Sa carrière d’acteur, auteur, metteur en scène et enseignant – il a enseigné pendant dix ans, dans les années 1970, au Conservatoire national d’art dramatique de Paris – l’a aussi vu diriger des maisons de la culture (Nanterre, Rennes) et des centres dramatiques nationaux (Nanterre, Rennes, Limoges). En 1984, il avait fondé le festival des Francophonies en Limousin.

« Eveilleur de vocations »

Il s’était installé dans les années 1990 à Agen, où il a fondé en 1994 le Théâtre du Jour, qu’il dirigeait avec son épouse, la comédienne Françoise Danell. Ce théâtre est aussi le siège d’une école, le Théâtre-Ecole d’Aquitaine – qui délivre depuis 2014 une licence « Arts du spectacle, option théâtre » –, et de la compagnie Pierre Debauche.

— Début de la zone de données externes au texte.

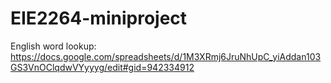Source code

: # EIE2264-miniproject

English word lookup:
https://docs.google.com/spreadsheets/d/1M3XRmj6JruNhUpC_yiAddan103GS3VnOClqdwVYyyyg/edit#gid=942334912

Voici ce qu’écrivait Le Monde à son propos en juillet 1997, à l’occasion d’un article sur la mise en scène de Cyrano, à Bergerac :

« Ce pionnier de la décentralisation a l’air d’un débutant. Il y a chez lui un côté infatigable, inaltérable. Comme un brin de folie qui s’alimenterait à la passion de la scène. A sa volonté inébranlable de pratiquer autrement le théâtre, d’entretenir une autre relation avec les textes et le public.
En près de quarante ans de carrière, de Vincennes à Agen en passant par Nanterre-Amandiers, Limoges et Rennes, il a servi corps et âme le service public, qui, ingrat, a fini par le lâcher. Déficit, rupture de contrat, procès contre l’Etat, il innovait, mais voyait la subvention de sa compagnie réduite à la portion congrue.
S’arrêter ? Pas question. Au contraire. Un budget annuel de 8 millions de francs, dont plus de 80 % sont couverts par les recettes, voilà sa réponse. Il y a du Vilar et du Copeau réunis chez Debauche.
Dans la compagnie composée essentiellement des anciens et actuels élèves de l’école, le stakhanovisme du “patron” ne fait plus peur à personne. “Bagnards heureux”, comme chacun se plaît à le dire, les comédiens répètent et jouent à longueur de journée et d’année. Créations données en alternance (douze pièces au répertoire), animations, spectacles pour enfants, cafés et chocolats littéraires, dans les locaux de la compagnie à Agen, Toulouse et en tournée, le planning est chargé mais formateur. »

Au cours de sa carrière, Pierre Debauche, considéré comme un éveilleur de vocations, a multiplié les mises en chantier ou missions de conseil artistique, de Lorient à la Martinique, de Namur à Toulouse. Officier des arts et des lettres, il avait reçu en 2005 le prix Plaisir du théâtre.